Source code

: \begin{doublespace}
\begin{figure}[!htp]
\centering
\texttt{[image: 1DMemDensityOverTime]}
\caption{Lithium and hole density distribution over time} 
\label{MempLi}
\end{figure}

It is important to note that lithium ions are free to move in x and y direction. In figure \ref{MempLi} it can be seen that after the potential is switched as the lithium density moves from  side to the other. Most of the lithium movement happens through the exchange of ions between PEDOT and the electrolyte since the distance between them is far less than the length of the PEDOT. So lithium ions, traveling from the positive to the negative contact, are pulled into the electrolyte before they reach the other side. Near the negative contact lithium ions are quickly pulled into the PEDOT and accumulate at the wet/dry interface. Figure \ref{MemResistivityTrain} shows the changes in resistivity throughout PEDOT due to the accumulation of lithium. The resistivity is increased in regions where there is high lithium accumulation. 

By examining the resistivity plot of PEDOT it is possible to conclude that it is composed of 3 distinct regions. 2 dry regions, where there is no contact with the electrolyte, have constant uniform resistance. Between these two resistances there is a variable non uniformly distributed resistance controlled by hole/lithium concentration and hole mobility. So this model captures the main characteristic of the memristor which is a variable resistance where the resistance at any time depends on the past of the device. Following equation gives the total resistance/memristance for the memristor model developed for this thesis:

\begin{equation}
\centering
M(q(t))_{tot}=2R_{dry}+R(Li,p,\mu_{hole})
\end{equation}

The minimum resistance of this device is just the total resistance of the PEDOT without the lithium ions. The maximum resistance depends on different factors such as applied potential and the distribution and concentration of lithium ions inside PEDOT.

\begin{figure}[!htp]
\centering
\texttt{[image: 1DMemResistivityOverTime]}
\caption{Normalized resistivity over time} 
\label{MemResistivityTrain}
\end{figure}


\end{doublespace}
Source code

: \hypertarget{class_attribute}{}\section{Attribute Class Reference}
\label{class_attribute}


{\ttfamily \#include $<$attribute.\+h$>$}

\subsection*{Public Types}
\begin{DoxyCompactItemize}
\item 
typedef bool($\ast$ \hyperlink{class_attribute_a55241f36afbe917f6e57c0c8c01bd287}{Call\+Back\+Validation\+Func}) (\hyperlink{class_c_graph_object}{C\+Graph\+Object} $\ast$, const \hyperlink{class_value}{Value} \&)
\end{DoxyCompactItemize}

• Exercise objective: Determine the number of lines in the data above that hold "begin", and reply with that number alone.

• Solution for this problem: 5